[Saved entries]
--------------------------------------------------

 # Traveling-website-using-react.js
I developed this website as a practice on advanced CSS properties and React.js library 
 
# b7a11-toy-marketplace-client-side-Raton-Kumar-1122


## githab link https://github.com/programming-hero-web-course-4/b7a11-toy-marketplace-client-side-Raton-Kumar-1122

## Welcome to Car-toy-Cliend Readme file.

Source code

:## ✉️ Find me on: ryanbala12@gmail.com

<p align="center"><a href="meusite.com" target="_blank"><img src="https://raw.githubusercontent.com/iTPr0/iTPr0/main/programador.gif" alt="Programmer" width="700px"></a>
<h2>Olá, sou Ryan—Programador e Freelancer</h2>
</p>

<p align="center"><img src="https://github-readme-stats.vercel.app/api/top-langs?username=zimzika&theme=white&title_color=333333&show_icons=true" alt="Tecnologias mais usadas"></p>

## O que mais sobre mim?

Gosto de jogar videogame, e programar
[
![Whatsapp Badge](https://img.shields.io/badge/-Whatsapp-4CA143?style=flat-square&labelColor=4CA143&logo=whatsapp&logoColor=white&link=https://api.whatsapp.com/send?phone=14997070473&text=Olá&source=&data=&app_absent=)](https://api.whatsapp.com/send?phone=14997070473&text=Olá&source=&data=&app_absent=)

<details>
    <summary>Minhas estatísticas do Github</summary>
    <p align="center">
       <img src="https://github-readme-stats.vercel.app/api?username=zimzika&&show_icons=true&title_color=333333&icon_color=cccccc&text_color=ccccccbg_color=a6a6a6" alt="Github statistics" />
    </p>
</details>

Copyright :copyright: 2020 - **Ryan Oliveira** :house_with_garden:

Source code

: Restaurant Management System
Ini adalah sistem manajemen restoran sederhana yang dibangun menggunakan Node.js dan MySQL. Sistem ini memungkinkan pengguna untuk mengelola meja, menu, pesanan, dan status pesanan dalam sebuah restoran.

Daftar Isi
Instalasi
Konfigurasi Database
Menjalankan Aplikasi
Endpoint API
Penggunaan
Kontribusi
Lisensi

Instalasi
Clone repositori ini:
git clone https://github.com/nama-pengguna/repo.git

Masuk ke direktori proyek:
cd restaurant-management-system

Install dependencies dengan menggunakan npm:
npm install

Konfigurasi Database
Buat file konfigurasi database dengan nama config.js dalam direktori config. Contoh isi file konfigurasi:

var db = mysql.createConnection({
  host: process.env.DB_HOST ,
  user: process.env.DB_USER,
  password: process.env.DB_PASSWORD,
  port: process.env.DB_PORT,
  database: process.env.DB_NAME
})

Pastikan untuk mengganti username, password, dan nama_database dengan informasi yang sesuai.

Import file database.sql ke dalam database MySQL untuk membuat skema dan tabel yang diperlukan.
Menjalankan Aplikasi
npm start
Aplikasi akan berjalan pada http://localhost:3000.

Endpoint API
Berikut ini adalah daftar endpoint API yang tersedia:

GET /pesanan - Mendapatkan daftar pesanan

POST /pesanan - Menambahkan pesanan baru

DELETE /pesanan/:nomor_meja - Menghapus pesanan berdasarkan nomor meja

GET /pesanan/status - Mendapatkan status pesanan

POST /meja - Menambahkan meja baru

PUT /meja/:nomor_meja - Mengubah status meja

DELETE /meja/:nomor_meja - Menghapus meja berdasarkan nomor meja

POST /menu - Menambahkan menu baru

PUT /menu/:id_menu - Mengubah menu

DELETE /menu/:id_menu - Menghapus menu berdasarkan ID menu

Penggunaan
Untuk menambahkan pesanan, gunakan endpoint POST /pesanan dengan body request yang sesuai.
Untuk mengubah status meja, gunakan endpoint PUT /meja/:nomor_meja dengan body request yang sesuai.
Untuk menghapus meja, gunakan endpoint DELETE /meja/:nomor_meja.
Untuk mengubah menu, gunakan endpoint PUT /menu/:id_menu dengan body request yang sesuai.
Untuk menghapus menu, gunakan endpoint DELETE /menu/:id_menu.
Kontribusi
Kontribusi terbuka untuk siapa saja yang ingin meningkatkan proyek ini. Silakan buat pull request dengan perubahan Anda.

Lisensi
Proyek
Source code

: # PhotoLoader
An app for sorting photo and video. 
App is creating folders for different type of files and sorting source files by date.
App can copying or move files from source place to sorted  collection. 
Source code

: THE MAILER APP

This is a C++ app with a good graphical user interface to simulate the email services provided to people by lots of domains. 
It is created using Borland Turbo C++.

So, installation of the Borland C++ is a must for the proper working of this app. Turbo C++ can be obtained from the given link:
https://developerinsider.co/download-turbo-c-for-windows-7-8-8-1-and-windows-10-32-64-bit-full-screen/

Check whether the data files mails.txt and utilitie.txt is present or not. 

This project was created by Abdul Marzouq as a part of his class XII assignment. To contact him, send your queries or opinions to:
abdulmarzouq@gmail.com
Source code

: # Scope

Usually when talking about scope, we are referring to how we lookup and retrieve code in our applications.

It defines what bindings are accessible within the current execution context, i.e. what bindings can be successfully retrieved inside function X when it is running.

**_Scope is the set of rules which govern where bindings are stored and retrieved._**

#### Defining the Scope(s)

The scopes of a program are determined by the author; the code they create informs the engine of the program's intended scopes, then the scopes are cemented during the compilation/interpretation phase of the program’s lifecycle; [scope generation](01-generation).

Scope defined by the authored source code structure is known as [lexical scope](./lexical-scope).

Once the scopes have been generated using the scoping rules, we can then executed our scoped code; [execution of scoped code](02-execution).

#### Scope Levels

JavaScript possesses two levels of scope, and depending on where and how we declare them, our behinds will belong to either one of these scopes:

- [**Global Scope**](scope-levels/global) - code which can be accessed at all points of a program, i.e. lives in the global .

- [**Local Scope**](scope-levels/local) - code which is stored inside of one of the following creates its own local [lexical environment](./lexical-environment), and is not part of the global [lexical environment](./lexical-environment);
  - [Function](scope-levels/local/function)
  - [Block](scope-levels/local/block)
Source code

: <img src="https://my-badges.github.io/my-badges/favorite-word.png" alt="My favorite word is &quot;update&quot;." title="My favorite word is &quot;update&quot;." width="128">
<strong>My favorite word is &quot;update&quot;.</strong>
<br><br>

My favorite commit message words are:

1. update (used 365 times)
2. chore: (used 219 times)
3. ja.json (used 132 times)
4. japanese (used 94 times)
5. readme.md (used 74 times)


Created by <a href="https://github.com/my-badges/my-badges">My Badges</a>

--------------------------------------------------

Copy the records above exactly, please, but only from the first line through the line containing "<h2>Olá, sou Ryan—Programador".

§ Written answer:
 # Traveling-website-using-react.js
I developed this website as a practice on advanced CSS properties and React.js library 
 
# b7a11-toy-marketplace-client-side-Raton-Kumar-1122


## githab link https://github.com/programming-hero-web-course-4/b7a11-toy-marketplace-client-side-Raton-Kumar-1122

## Welcome to Car-toy-Cliend Readme file.

Source code

:## ✉️ Find me on: ryanbala12@gmail.com

<p align="center"><a href="meusite.com" target="_blank"><img src="https://raw.githubusercontent.com/iTPr0/iTPr0/main/programador.gif" alt="Programmer" width="700px"></a>
<h2>Olá, sou Ryan—Programador e Freelancer</h2>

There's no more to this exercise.